(Supplied material)

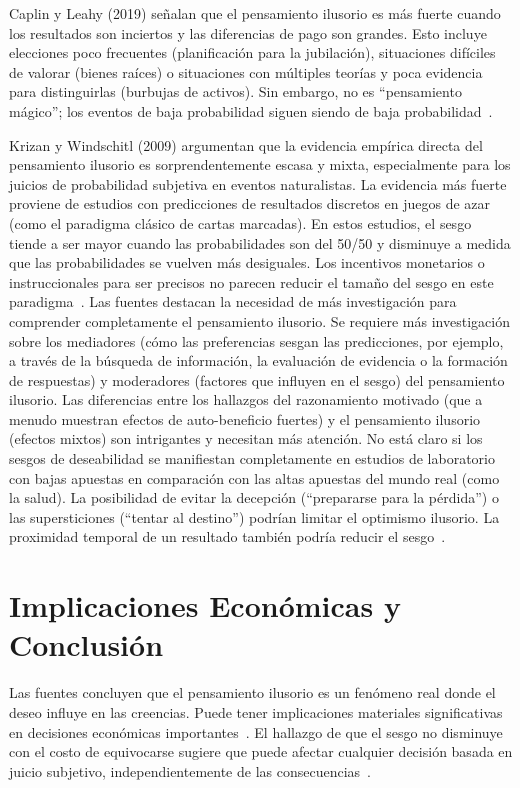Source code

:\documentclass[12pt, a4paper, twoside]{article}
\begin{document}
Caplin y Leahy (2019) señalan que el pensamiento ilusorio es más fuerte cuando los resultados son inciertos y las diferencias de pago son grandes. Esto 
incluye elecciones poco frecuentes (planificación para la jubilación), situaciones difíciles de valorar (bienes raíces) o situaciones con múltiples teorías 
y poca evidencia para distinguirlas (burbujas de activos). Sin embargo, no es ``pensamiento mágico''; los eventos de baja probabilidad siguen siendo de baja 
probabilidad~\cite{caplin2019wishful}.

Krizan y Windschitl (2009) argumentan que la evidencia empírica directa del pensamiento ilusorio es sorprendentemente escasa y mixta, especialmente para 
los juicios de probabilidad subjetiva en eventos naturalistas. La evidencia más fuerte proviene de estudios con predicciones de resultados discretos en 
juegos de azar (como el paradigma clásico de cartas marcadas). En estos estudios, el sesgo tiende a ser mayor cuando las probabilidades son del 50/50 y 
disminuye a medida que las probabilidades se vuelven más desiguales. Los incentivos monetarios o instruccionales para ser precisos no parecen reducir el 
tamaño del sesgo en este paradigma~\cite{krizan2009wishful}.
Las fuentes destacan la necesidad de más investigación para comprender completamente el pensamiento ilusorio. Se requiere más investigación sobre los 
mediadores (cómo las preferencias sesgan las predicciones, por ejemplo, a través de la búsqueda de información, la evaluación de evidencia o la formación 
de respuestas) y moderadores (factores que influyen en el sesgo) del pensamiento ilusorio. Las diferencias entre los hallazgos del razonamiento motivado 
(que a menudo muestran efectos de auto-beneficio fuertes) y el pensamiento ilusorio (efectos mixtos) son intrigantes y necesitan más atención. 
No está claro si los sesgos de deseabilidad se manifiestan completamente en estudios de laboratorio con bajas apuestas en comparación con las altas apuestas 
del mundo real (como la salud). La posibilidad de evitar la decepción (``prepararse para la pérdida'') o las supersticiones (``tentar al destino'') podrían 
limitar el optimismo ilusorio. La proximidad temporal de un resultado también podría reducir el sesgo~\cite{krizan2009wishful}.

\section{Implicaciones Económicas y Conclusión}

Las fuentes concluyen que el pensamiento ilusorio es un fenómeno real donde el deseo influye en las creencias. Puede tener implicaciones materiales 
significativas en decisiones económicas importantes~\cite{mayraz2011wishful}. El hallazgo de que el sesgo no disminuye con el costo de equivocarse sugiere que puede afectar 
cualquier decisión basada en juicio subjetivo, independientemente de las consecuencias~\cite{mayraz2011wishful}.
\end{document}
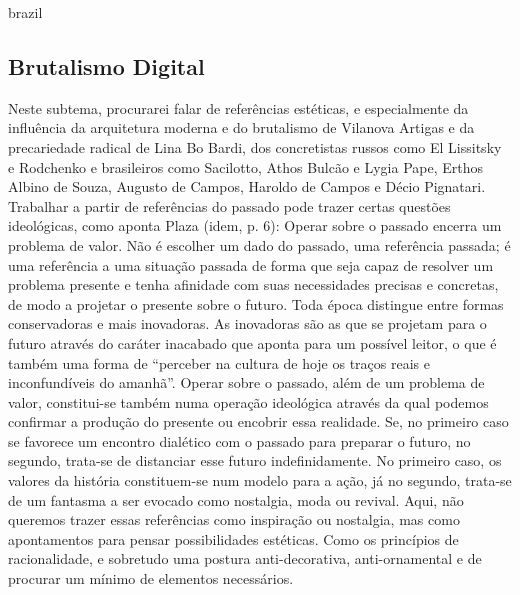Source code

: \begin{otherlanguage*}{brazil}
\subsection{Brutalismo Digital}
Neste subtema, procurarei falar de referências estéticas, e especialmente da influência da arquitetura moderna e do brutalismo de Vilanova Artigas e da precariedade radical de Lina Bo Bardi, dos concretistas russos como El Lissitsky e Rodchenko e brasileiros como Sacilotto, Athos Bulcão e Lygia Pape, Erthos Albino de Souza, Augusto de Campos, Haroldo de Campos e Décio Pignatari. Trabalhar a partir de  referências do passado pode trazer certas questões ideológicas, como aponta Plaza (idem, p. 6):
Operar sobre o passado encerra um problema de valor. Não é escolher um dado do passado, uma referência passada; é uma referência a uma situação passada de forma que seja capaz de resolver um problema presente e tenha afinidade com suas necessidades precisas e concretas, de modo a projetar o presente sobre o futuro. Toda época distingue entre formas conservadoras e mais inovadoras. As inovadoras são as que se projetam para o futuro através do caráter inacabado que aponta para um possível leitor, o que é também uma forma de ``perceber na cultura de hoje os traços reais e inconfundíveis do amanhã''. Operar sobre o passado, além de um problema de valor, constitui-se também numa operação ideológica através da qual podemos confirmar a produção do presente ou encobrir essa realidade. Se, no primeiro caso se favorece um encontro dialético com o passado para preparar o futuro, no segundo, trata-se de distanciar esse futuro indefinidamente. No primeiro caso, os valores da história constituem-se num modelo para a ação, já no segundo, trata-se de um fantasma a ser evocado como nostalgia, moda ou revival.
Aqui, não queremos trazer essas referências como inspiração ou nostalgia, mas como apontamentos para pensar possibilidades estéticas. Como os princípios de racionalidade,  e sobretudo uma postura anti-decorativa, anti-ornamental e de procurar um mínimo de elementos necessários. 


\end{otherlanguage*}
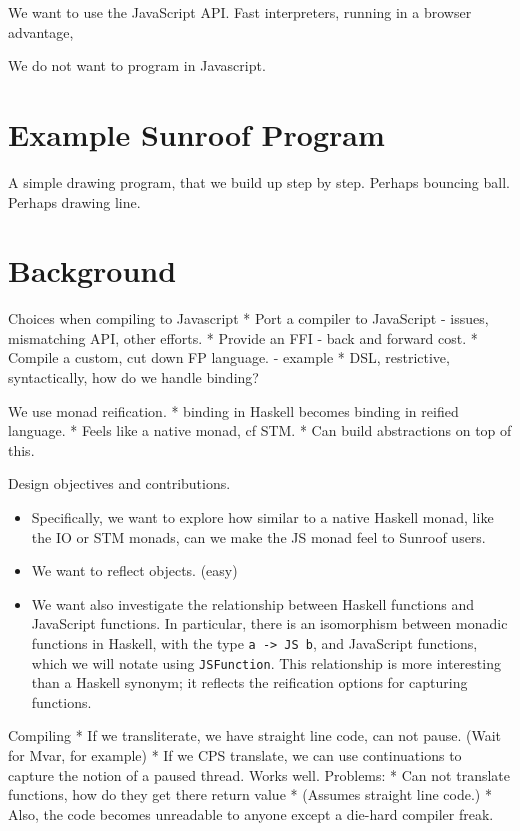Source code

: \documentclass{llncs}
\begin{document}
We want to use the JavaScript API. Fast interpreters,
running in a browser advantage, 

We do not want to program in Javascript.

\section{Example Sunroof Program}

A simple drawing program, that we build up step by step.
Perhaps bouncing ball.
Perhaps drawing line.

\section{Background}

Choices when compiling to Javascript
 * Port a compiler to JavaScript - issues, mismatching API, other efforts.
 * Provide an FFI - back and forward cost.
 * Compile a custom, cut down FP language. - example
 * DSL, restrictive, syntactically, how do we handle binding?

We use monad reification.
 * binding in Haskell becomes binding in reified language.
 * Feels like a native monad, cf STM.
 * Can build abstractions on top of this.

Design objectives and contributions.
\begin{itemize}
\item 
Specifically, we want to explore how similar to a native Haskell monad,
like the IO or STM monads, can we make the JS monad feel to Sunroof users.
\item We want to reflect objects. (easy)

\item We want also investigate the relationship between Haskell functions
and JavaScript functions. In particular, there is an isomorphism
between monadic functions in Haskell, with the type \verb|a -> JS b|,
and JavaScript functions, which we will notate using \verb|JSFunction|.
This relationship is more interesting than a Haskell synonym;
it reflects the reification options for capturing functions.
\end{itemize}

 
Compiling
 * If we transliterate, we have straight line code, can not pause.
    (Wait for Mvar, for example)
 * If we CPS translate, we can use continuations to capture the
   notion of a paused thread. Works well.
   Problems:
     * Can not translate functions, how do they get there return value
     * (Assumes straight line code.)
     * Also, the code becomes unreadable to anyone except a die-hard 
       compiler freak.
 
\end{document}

(End Supplied material)

— The problem —
Down to the last line, return the entries above exactly, with no pictures.

— Solution for this exercise —
Source code

:\documentclass[12pt, a4paper, twoside]{article}
\begin{document}
Caplin y Leahy (2019) señalan que el pensamiento ilusorio es más fuerte cuando los resultados son inciertos y las diferencias de pago son grandes. Esto 
incluye elecciones poco frecuentes (planificación para la jubilación), situaciones difíciles de valorar (bienes raíces) o situaciones con múltiples teorías 
y poca evidencia para distinguirlas (burbujas de activos). Sin embargo, no es ``pensamiento mágico''; los eventos de baja probabilidad siguen siendo de baja 
probabilidad~\cite{caplin2019wishful}.

Krizan y Windschitl (2009) argumentan que la evidencia empírica directa del pensamiento ilusorio es sorprendentemente escasa y mixta, especialmente para 
los juicios de probabilidad subjetiva en eventos naturalistas. La evidencia más fuerte proviene de estudios con predicciones de resultados discretos en 
juegos de azar (como el paradigma clásico de cartas marcadas). En estos estudios, el sesgo tiende a ser mayor cuando las probabilidades son del 50/50 y 
disminuye a medida que las probabilidades se vuelven más desiguales. Los incentivos monetarios o instruccionales para ser precisos no parecen reducir el 
tamaño del sesgo en este paradigma~\cite{krizan2009wishful}.
Las fuentes destacan la necesidad de más investigación para comprender completamente el pensamiento ilusorio. Se requiere más investigación sobre los 
mediadores (cómo las preferencias sesgan las predicciones, por ejemplo, a través de la búsqueda de información, la evaluación de evidencia o la formación 
de respuestas) y moderadores (factores que influyen en el sesgo) del pensamiento ilusorio. Las diferencias entre los hallazgos del razonamiento motivado 
(que a menudo muestran efectos de auto-beneficio fuertes) y el pensamiento ilusorio (efectos mixtos) son intrigantes y necesitan más atención. 
No está claro si los sesgos de deseabilidad se manifiestan completamente en estudios de laboratorio con bajas apuestas en comparación con las altas apuestas 
del mundo real (como la salud). La posibilidad de evitar la decepción (``prepararse para la pérdida'') o las supersticiones (``tentar al destino'') podrían 
limitar el optimismo ilusorio. La proximidad temporal de un resultado también podría reducir el sesgo~\cite{krizan2009wishful}.

\section{Implicaciones Económicas y Conclusión}

Las fuentes concluyen que el pensamiento ilusorio es un fenómeno real donde el deseo influye en las creencias. Puede tener implicaciones materiales 
significativas en decisiones económicas importantes~\cite{mayraz2011wishful}. El hallazgo de que el sesgo no disminuye con el costo de equivocarse sugiere que puede afectar 
cualquier decisión basada en juicio subjetivo, independientemente de las consecuencias~\cite{mayraz2011wishful}.
\end{document}
Source code

: \begin{otherlanguage*}{brazil}
\subsection{Brutalismo Digital}
Neste subtema, procurarei falar de referências estéticas, e especialmente da influência da arquitetura moderna e do brutalismo de Vilanova Artigas e da precariedade radical de Lina Bo Bardi, dos concretistas russos como El Lissitsky e Rodchenko e brasileiros como Sacilotto, Athos Bulcão e Lygia Pape, Erthos Albino de Souza, Augusto de Campos, Haroldo de Campos e Décio Pignatari. Trabalhar a partir de  referências do passado pode trazer certas questões ideológicas, como aponta Plaza (idem, p. 6):
Operar sobre o passado encerra um problema de valor. Não é escolher um dado do passado, uma referência passada; é uma referência a uma situação passada de forma que seja capaz de resolver um problema presente e tenha afinidade com suas necessidades precisas e concretas, de modo a projetar o presente sobre o futuro. Toda época distingue entre formas conservadoras e mais inovadoras. As inovadoras são as que se projetam para o futuro através do caráter inacabado que aponta para um possível leitor, o que é também uma forma de ``perceber na cultura de hoje os traços reais e inconfundíveis do amanhã''. Operar sobre o passado, além de um problema de valor, constitui-se também numa operação ideológica através da qual podemos confirmar a produção do presente ou encobrir essa realidade. Se, no primeiro caso se favorece um encontro dialético com o passado para preparar o futuro, no segundo, trata-se de distanciar esse futuro indefinidamente. No primeiro caso, os valores da história constituem-se num modelo para a ação, já no segundo, trata-se de um fantasma a ser evocado como nostalgia, moda ou revival.
Aqui, não queremos trazer essas referências como inspiração ou nostalgia, mas como apontamentos para pensar possibilidades estéticas. Como os princípios de racionalidade,  e sobretudo uma postura anti-decorativa, anti-ornamental e de procurar um mínimo de elementos necessários. 


\end{otherlanguage*}
Source code

: \documentclass{llncs}
\begin{document}
We want to use the JavaScript API. Fast interpreters,
running in a browser advantage, 

We do not want to program in Javascript.

\section{Example Sunroof Program}

A simple drawing program, that we build up step by step.
Perhaps bouncing ball.
Perhaps drawing line.

\section{Background}

Choices when compiling to Javascript
 * Port a compiler to JavaScript - issues, mismatching API, other efforts.
 * Provide an FFI - back and forward cost.
 * Compile a custom, cut down FP language. - example
 * DSL, restrictive, syntactically, how do we handle binding?

We use monad reification.
 * binding in Haskell becomes binding in reified language.
 * Feels like a native monad, cf STM.
 * Can build abstractions on top of this.

Design objectives and contributions.
\begin{itemize}
\item 
Specifically, we want to explore how similar to a native Haskell monad,
like the IO or STM monads, can we make the JS monad feel to Sunroof users.
\item We want to reflect objects. (easy)

\item We want also investigate the relationship between Haskell functions
and JavaScript functions. In particular, there is an isomorphism
between monadic functions in Haskell, with the type \verb|a -> JS b|,
and JavaScript functions, which we will notate using \verb|JSFunction|.
This relationship is more interesting than a Haskell synonym;
it reflects the reification options for capturing functions.
\end{itemize}

 
Compiling
 * If we transliterate, we have straight line code, can not pause.
    (Wait for Mvar, for example)
 * If we CPS translate, we can use continuations to capture the
   notion of a paused thread. Works well.
   Problems:
     * Can not translate functions, how do they get there return value
     * (Assumes straight line code.)
     * Also, the code becomes unreadable to anyone except a die-hard 
       compiler freak.
 
\end{document}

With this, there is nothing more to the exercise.